The results of this mock election research confirms two important items. First, Donald Trump’s victories within the halls of Modern Orthodox day schools helps substantiate the supposition that these students’ voting-age parents also supported the Republican candidate. The reasons for Trump’s success in this realm are varied. No doubt, his strong rhetorical support for Israel, like all candidates before him, played a role. In addition, one school principal figured that Trump’s “‘potty talk’ speaks very well to ten-year-old boys.” Other educators also offered that “economics” steered the mock election vote. By this, principals and teachers did not have in mind Trump’s policies on the country’s economy. Rather, they meant to single out a certain space for their Modern Orthodox families—or at least the perception of them—with American demographics: wealthy white men and, to a somewhat lesser extent, white women, voted in considerable numbers for Donald Trump.
That this contributed to the Modern Orthodox political calculations of these girls and boys is somewhat surprising. Israel still remained a strong issue, but it was not the “single” issue in 2016. Perhaps this should have been anticipated, especially in light of the standoffishness demonstrated by so many day schools.

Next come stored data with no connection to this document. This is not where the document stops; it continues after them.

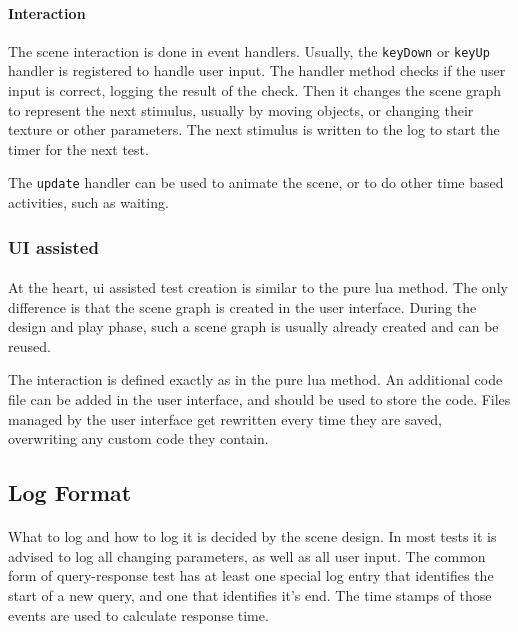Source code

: \paragraph{Interaction}
The scene interaction is done in event handlers.
Usually, the \texttt{keyDown} or \texttt{keyUp} handler is registered to handle user input.
The handler method checks if the user input is correct, logging the result of the check.
Then it changes the scene graph to represent the next stimulus, usually by moving objects, or changing their texture or other parameters.
The next stimulus is written to the log to start the timer for the next test.

The \texttt{update} handler can be used to animate the scene,
or to do other time based activities, such as waiting.


\subsubsection{UI assisted}
\paragraph{}
At the heart, ui assisted test creation is similar to the pure lua method.
The only difference is that the scene graph is created in the user interface.
During the design and play phase, such a scene graph is usually already created and can be reused.

The interaction is defined exactly as in the pure lua method.
An additional code file can be added in the user interface, and should be used to store the code.
Files managed by the user interface get rewritten every time they are saved, overwriting any custom code they contain.


\subsection{Log Format}
\paragraph{}
What to log and how to log it is decided by the scene design.
In most tests it is advised to log all changing parameters, as well as all user input.
The common form of query-response test has at least one special log entry that identifies the start of a new query, and one that identifies it's end.
The time stamps of those events are used to calculate response time.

In other words, it is altogether possible that Modern Orthodox Jews—children and adults—supported Trump based in large measure on decisions uninformed by Jewish education or Jewish interests. Unquestionably, there are well-reasoned arguments grounded in Jewish texts and tradition that cohere with Donald Trump’s mission. Whether these are acceptable or untenable is not my point.
Instead, I am concerned that Orthodox Jews play politics based on their whiteness rather than their Jewishness. Decades ago, the leading Jewish commentator and essayist, Milton Himmelfarb, quipped that “Jews earn like Episcopalians and vote like Puerto Ricans.” The clever line alluded to the point that Jews remained liberal voters despite their increased wealth. But wealth and money eventually make a difference, especially when it weighs so heavily on a community’s culture. Currently, Modern Orthodox women and men need to earn a lot to afford the basics of a Modern Orthodox lifestyle; items like day school tuition, kosher food, and synagogue membership, to name a few. The vast majority who cannot pay the retail rate must scramble for scholarships and subsidies, or find an emerging community that can better discount these high costs of living. All of this is infused into the community’s psyche and impacts how its members make decisions.
Student newspapers revealed similar concerns. Editorials and student surveys relayed distress over the United States’ relationship with Israel, antisemitism, and political corruption. “He supports Israel more,” said one freshman about Trump, “and for me Israel is my top priority.” Young people also amplified their parents’ concern for the economy in strident terms and ones untethered to their religious tenets or teachings. The current condition of the country’s economy led one student to affirm: “I just hate Hillary. Donald Trump tells it like it is.” In far calmer language, a student at a different high school explained that “from what I hear, they think Donald Trump would be the best candidate. Especially because my dad is a small business owner and economically it makes more sense for them.” For the Modern Orthodox, therefore, it may well be that they now vote like Episcopalians, as well.
The move toward voting along economic lines arrives at a pivotal moment. Years ago, Modern Orthodox champions prided their communities for their ability to grapple with tensions and place disparate notions into conversation. Now, it appears, many Modern Orthodox educators are backpedaling, nervous about uneasiness and confrontation. Accordingly, those who most often wonder about “whither Modern Orthodoxy” miss the point. Our dilemma is not how to identify the right people to educate and lead the discussions. Ours is a challenge to convene the conversation at all. Not too long ago, this was the stuff that made Modern Orthodox Judaism so compelling in the first place.